41. Berruyer says that Jesus Christ wrought his miracles in this sense alone, that he operated, with a beseeching power, by means of his prayers : ” Miracula Christus efficit, non precatio …………prece tamen et postulatione……….. eo unice sensudicitur Christus miraculorum effector.” In another place, he says that Christ, as the Son of God (but the Son in his sense that is, of one God, subsisting in three Persons) had a right, by his Divinity, that his prayers should be heard. Remark the expression, ” his prayers.” Therefore, according to Berruyer, our Saviour did not work miracles by his own power, but obtained them from God by his prayers, like any other holy man. This doctrine, however, once admitted, we should hold, with Nestorius, that Christ was a mere human person, distinct from the Person of the Word, who, being God, equal to the Father, had no necessity of begging the Father to grant him power to work miracles, since he had all power himself. This error springs from the former capital ones we have refuted that is, that Christ is not the Word, but is that Son of God existing only in his imagination, his Son merely in name, made in time by God, subsisting in three Persons, and, also, that in Christ it was not the Word that operated, but his Humanity alone : ” Sola humanitas obedivit, sola passa est,” &c. 


42. He was just as much astray in this proposition, that Christ wrought miracles merely by prayer and supplication, as he was in his previous statements. St. Thomas, the prince of theologians, teaches, ” that Christ wrought miracles by his own power, and not by prayer, as others did” (1). And St. Cyril says, that he proved, by the very miracles he wrought, that he was the true Son of God, since he performed them not by the power of another, but by his own : ” Non accipiebat alienam virtutem.” Only once, says St. Thomas (2), did he show that he obtained from his Father the power to work miracles; that was in the resurrection of Lazarus, when imploring the power of his Father, he said : ” I know that thou nearest me always, but because of the people who stand about have I said it, that they may believe that thou hast sent me” (John, xi, 42). But, as the holy Doctor remarks, he did this for our instruction, to show us that in our necessities we should have recourse to God, as he had. St. Ambrose, then, tells us not to imagine, from this fact of Lazarus, that our Saviour prayed to his Father for power to perform the miracle, as if he had not power to work it himself; that prayer, he says, was intended for our instruction : ” Noli insidiatrices aperire aures, ut putcs Filium Dei quasi infirmum rogare, ut impetret quod implere non posit…… ad præcepta virtutis suæ nos informat exemplo” (3). St. Hilary says just the same; but he also assigns another reason : Christ, he says, did not require to pray, but he did so to make us believe that he  was in reality the Son of God : ” Non prece eguit, pro nobis oravit, ne Filius ignoraretur” (4).

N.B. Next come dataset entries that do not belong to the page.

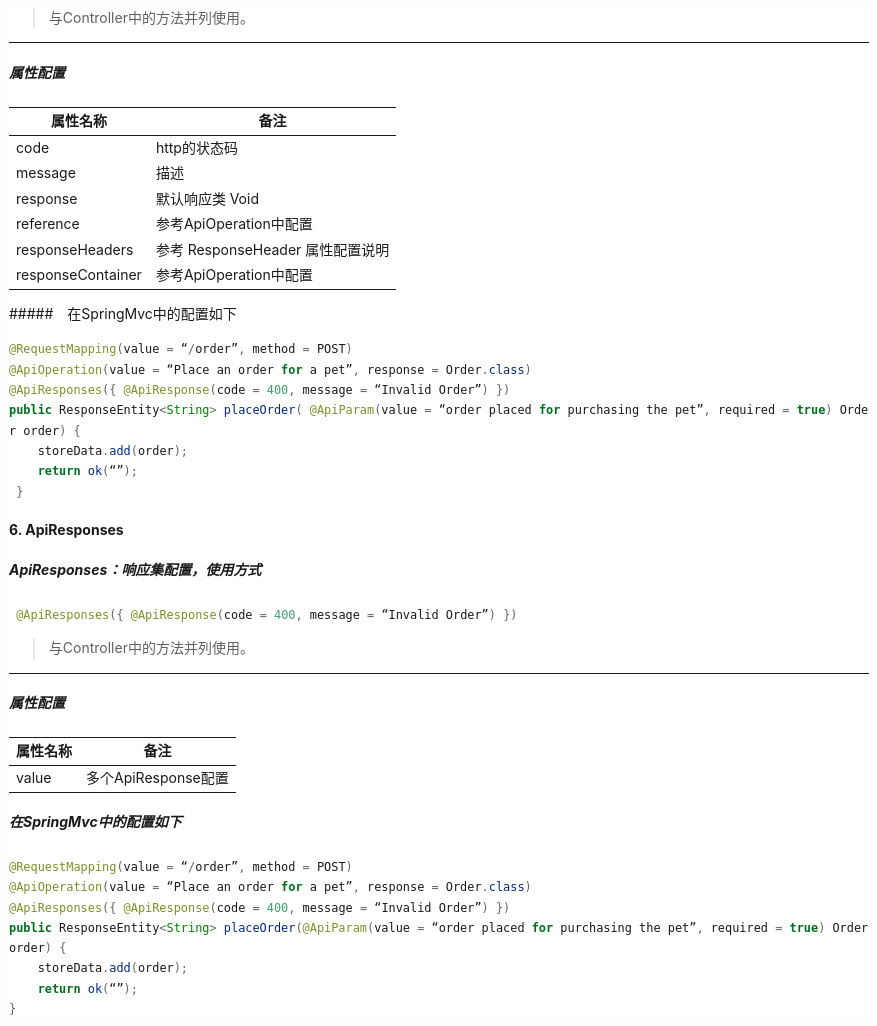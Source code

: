 > 与Controller中的方法并列使用。

---

##### 属性配置

| 属性名称          | 备注                             |
| ----------------- | -------------------------------- |
| code              | http的状态码                     |
| message           | 描述                             |
| response          | 默认响应类 Void                  |
| reference         | 参考ApiOperation中配置           |
| responseHeaders   | 参考 ResponseHeader 属性配置说明 |
| responseContainer | 参考ApiOperation中配置           |

#####　在SpringMvc中的配置如下

```java
@RequestMapping(value = “/order”, method = POST)  
@ApiOperation(value = “Place an order for a pet”, response = Order.class)  
@ApiResponses({ @ApiResponse(code = 400, message = “Invalid Order”) })  
public ResponseEntity<String> placeOrder( @ApiParam(value = “order placed for purchasing the pet”, required = true) Order order) {  
	storeData.add(order);  
    return ok(“”);  
 }  
```

#### 6. ApiResponses

##### ApiResponses：响应集配置，使用方式

```java
 @ApiResponses({ @ApiResponse(code = 400, message = “Invalid Order”) })  
```

> 与Controller中的方法并列使用。 

---

##### 属性配置

| 属性名称 | 备注                |
| -------- | ------------------- |
| value    | 多个ApiResponse配置 |

##### 在SpringMvc中的配置如下

```java
@RequestMapping(value = “/order”, method = POST)  
@ApiOperation(value = “Place an order for a pet”, response = Order.class)   
@ApiResponses({ @ApiResponse(code = 400, message = “Invalid Order”) })  
public ResponseEntity<String> placeOrder(@ApiParam(value = “order placed for purchasing the pet”, required = true) Order order) {   
    storeData.add(order);  
    return ok(“”);  
}  

```
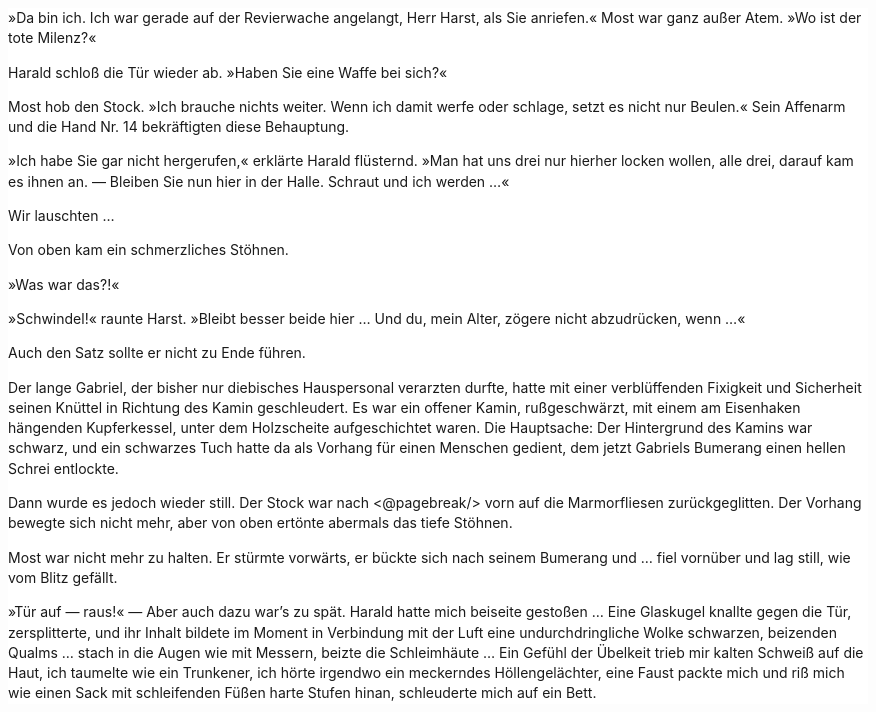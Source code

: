 »Da bin ich. Ich war gerade auf der Revierwache angelangt,
Herr Harst, als Sie anriefen.« Most war ganz
außer Atem. »Wo ist der tote Milenz?«

Harald schloß die Tür wieder ab. »Haben Sie eine Waffe
bei sich?«

Most hob den Stock. »Ich brauche nichts weiter. Wenn
ich damit werfe oder schlage, setzt es nicht nur Beulen.« Sein
Affenarm und die Hand Nr. 14 bekräftigten diese Behauptung.

»Ich habe Sie gar nicht hergerufen,« erklärte Harald
flüsternd. »Man hat uns drei nur hierher locken wollen,
alle drei, darauf kam es ihnen an. — Bleiben Sie nun hier
in der Halle. Schraut und ich werden …«

Wir lauschten …

Von oben kam ein schmerzliches Stöhnen.

»Was war das?!«

»Schwindel!« raunte Harst. »Bleibt besser beide hier …
Und du, mein Alter, zögere nicht abzudrücken, wenn …«

Auch den Satz sollte er nicht zu Ende führen.

Der lange Gabriel, der bisher nur diebisches Hauspersonal
verarzten durfte, hatte mit einer verblüffenden Fixigkeit und
Sicherheit seinen Knüttel in Richtung des Kamin geschleudert.
Es war ein offener Kamin, rußgeschwärzt, mit einem am Eisenhaken
hängenden Kupferkessel, unter dem Holzscheite aufgeschichtet
waren. Die Hauptsache: Der Hintergrund des Kamins
war schwarz, und ein schwarzes Tuch hatte da als Vorhang
für einen Menschen gedient, dem jetzt Gabriels Bumerang
einen hellen Schrei entlockte.

Dann wurde es jedoch wieder still. Der Stock war nach
<@pagebreak/>
vorn auf die Marmorfliesen zurückgeglitten. Der Vorhang
bewegte sich nicht mehr, aber von oben ertönte abermals das
tiefe Stöhnen.

Most war nicht mehr zu halten. Er stürmte vorwärts, er
bückte sich nach seinem Bumerang und … fiel vornüber
und lag still, wie vom Blitz gefällt.

»Tür auf — raus!« — Aber auch dazu war’s zu spät.
Harald hatte mich beiseite gestoßen … Eine Glaskugel
knallte gegen die Tür, zersplitterte, und ihr Inhalt bildete
im Moment in Verbindung mit der Luft eine undurchdringliche
Wolke schwarzen, beizenden Qualms … stach in die
Augen wie mit Messern, beizte die Schleimhäute … Ein
Gefühl der Übelkeit trieb mir kalten Schweiß auf die Haut,
ich taumelte wie ein Trunkener, ich hörte irgendwo ein
meckerndes Höllengelächter, eine Faust packte mich und riß
mich wie einen Sack mit schleifenden Füßen harte Stufen
hinan, schleuderte mich auf ein Bett.
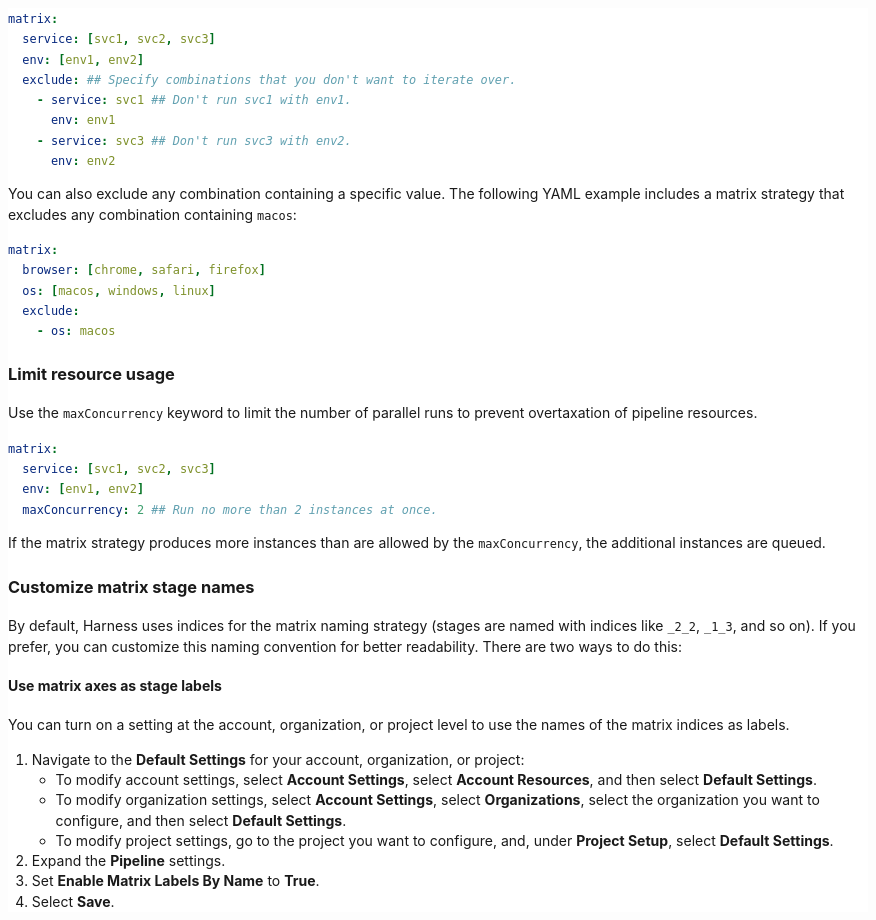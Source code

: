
 ```yaml
matrix:
  service: [svc1, svc2, svc3]
  env: [env1, env2]
  exclude: ## Specify combinations that you don't want to iterate over.
    - service: svc1 ## Don't run svc1 with env1.
      env: env1
    - service: svc3 ## Don't run svc3 with env2.
      env: env2
```

You can also exclude any combination containing a specific value. The following YAML example includes a matrix strategy that excludes any combination containing `macos`:

```yaml
matrix:
  browser: [chrome, safari, firefox]
  os: [macos, windows, linux]
  exclude:
    - os: macos
```

### Limit resource usage

Use the `maxConcurrency` keyword to limit the number of parallel runs to prevent overtaxation of pipeline resources.

```yaml
matrix:
  service: [svc1, svc2, svc3]
  env: [env1, env2]
  maxConcurrency: 2 ## Run no more than 2 instances at once.
```

If the matrix strategy produces more instances than are allowed by the `maxConcurrency`, the additional instances are queued.

### Customize matrix stage names

By default, Harness uses indices for the matrix naming strategy (stages are named with indices like `_2_2`, `_1_3`, and so on). If you prefer, you can customize this naming convention for better readability. There are two ways to do this:

#### Use matrix axes as stage labels

You can turn on a setting at the account, organization, or project level to use the names of the matrix indices as labels.

1. Navigate to the **Default Settings** for your account, organization, or project:
   - To modify account settings, select **Account Settings**, select **Account Resources**, and then select **Default Settings**.
   - To modify organization settings, select **Account Settings**, select **Organizations**, select the organization you want to configure, and then select **Default Settings**.
   - To modify project settings, go to the project you want to configure, and, under **Project Setup**, select **Default Settings**.
2. Expand the **Pipeline** settings.
3. Set **Enable Matrix Labels By Name** to **True**.
4. Select **Save**.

43. St. Ambrose (5) remarks, that when Jesus Christ wished, he did not pray, but commanded, and all creatures obeyed the sea, the winds, and diseases. He commanded the sea to be at rest, and it obeyed : “Peace, be still” (Mark, iv, 39). He commanded that disease should leave the sick, and they were made whole : ” Virtue went out from him, and healed all” (Luke, vi, 19). He himself tells us that he could do, and did, every thing equal to his Divine Father : ” For whatsoever things he (the Father) doth, these the Son also doth in like manner For as the Father raiseth up the dead, and giveth life, so the Son also giveth life to whom he will” (John, v, 19, 21).


(1) St. Thom. 3, p. q. 44, art. 4. (2) Idem, ibid, qu. 21, art. 1, ad 1. (3) St. Ambros. in Luc. (4) St. Hilar. l. 10, de Trinit. (5) St. Ambros. l. 3, de Fide, c. 4.

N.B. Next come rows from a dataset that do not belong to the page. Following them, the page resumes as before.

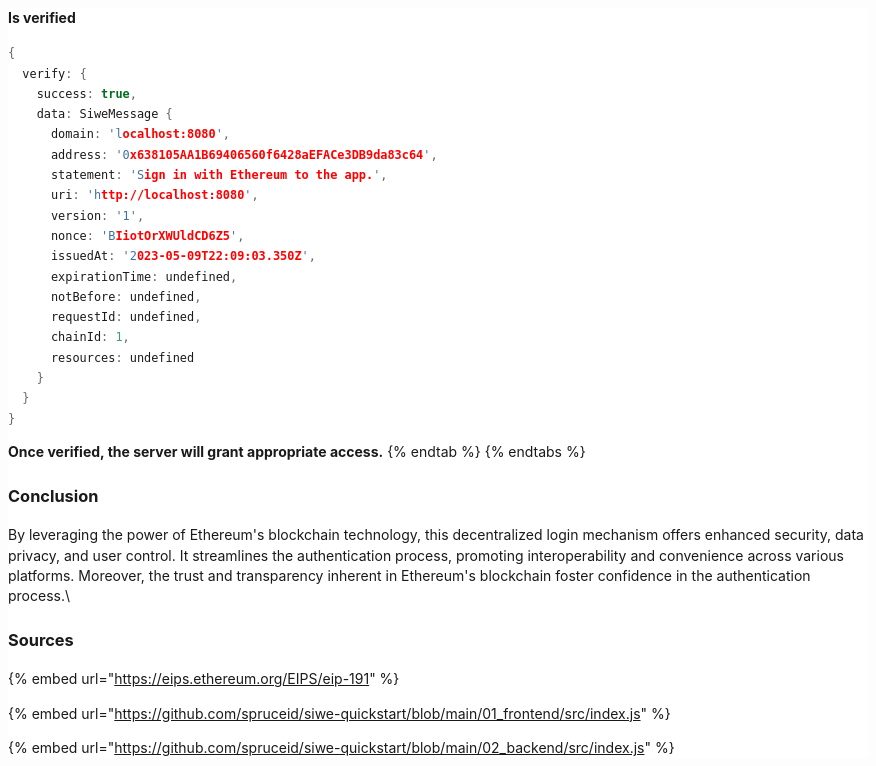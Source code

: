 **Is verified**

```cpp
{
  verify: {
    success: true,
    data: SiweMessage {
      domain: 'localhost:8080',
      address: '0x638105AA1B69406560f6428aEFACe3DB9da83c64',
      statement: 'Sign in with Ethereum to the app.',
      uri: 'http://localhost:8080',
      version: '1',
      nonce: 'BIiotOrXWUldCD6Z5',
      issuedAt: '2023-05-09T22:09:03.350Z',
      expirationTime: undefined,
      notBefore: undefined,
      requestId: undefined,
      chainId: 1,
      resources: undefined
    }
  }
}
```

**Once verified, the server will grant appropriate access.**
{% endtab %}
{% endtabs %}

### Conclusion

By leveraging the power of Ethereum's blockchain technology, this decentralized login mechanism offers enhanced security, data privacy, and user control. It streamlines the authentication process, promoting interoperability and convenience across various platforms. Moreover, the trust and transparency inherent in Ethereum's blockchain foster confidence in the authentication process.\


### **Sources**

{% embed url="https://eips.ethereum.org/EIPS/eip-191" %}

{% embed url="https://github.com/spruceid/siwe-quickstart/blob/main/01_frontend/src/index.js" %}

{% embed url="https://github.com/spruceid/siwe-quickstart/blob/main/02_backend/src/index.js" %}
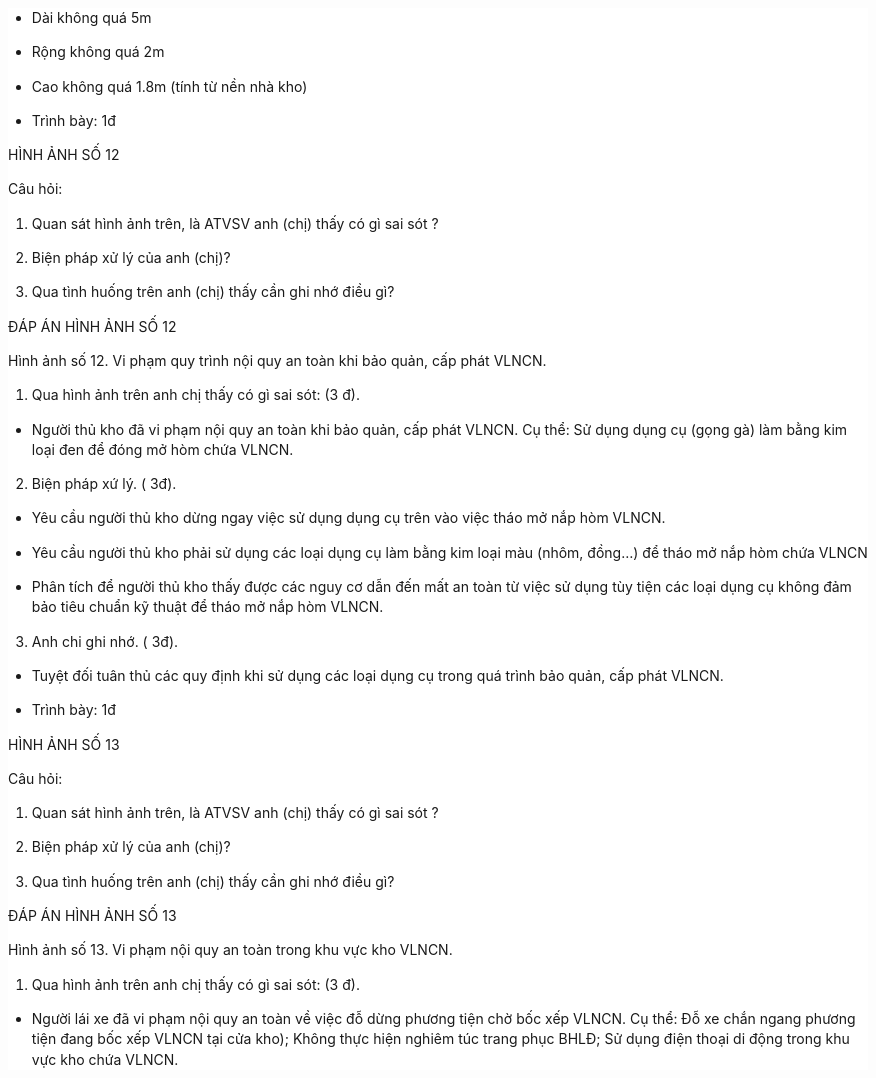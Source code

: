 - Dài không quá 5m

- Rộng không quá 2m

- Cao không quá 1.8m (tính từ nền nhà kho)

* Trình bày: 1đ

HÌNH ẢNH SỐ 12

Câu hỏi:

1. Quan sát hình ảnh trên, là ATVSV anh (chị) thấy có gì sai sót ?

2. Biện pháp xử lý của anh (chị)?

3. Qua tình huống trên anh (chị) thấy cần ghi nhớ điều gì?

ĐÁP ÁN HÌNH ẢNH SỐ 12

Hình ảnh số 12. Vi phạm quy trình nội quy an toàn khi bảo quản, cấp phát VLNCN.

1. Qua hình ảnh trên anh chị thấy có gì sai sót: (3 đ).

- Người thủ kho đã vi phạm nội quy an toàn khi bảo quản, cấp phát VLNCN. Cụ thể: Sử dụng dụng cụ (gọng gà) làm bằng kim loại đen để đóng mở hòm chứa VLNCN.

2. Biện pháp xứ lý. ( 3đ).

- Yêu cầu người thủ kho dừng ngay việc sử dụng dụng cụ trên vào việc tháo mở nắp hòm VLNCN.

- Yêu cầu người thủ kho phải sử dụng các loại dụng cụ làm bằng kim loại màu (nhôm, đồng…) để tháo mở nắp hòm chứa VLNCN

- Phân tích để người thủ kho thấy được các nguy cơ dẫn đến mất an toàn từ việc sử dụng tùy tiện các loại dụng cụ không đảm bảo tiêu chuẩn kỹ thuật để tháo mở nắp hòm VLNCN.

3. Anh chi ghi nhớ. ( 3đ).

- Tuyệt đối tuân thủ các quy định khi sử dụng các loại dụng cụ trong quá trình bảo quản, cấp phát VLNCN.

* Trình bày: 1đ

HÌNH ẢNH SỐ 13

Câu hỏi:

1. Quan sát hình ảnh trên, là ATVSV anh (chị) thấy có gì sai sót ?

2. Biện pháp xử lý của anh (chị)?

3. Qua tình huống trên anh (chị) thấy cần ghi nhớ điều gì?

ĐÁP ÁN HÌNH ẢNH SỐ 13

Hình ảnh số 13. Vi phạm nội quy an toàn trong khu vực kho VLNCN.

1. Qua hình ảnh trên anh chị thấy có gì sai sót: (3 đ).

- Người lái xe đã vi phạm nội quy an toàn về việc đỗ dừng phương tiện chờ bốc xếp VLNCN. Cụ thể: Đỗ xe chắn ngang phương tiện đang bốc xếp VLNCN tại cửa kho); Không thực hiện nghiêm túc trang phục BHLĐ; Sử dụng điện thoại di động trong khu vực kho chứa VLNCN.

St. Thomas says (6), that the miracles alone which Christ wrought were sufficient to make manifest the Divine power which he possessed : ” Ex hoc ostendebatur, quod haberet virtutem coæqualem Deo Patri.” This was what our Lord said to the Jews when they were about to stone him : ” Many good works have I showed from my Father; for which of those works do you stone me ? The Jews answered him : For a good work we stone thee not, but for blasphemy, and because that thou, being a man, maketh thyself God. Jesus answered them : You say : Thou blasphemest, because I said, I am the Son of God ? If I do not the works of my Father, believe me not; but if I do, though you will not believe me, believe the works,” &c (John, x, 32, &c.) We have said enough on this subject.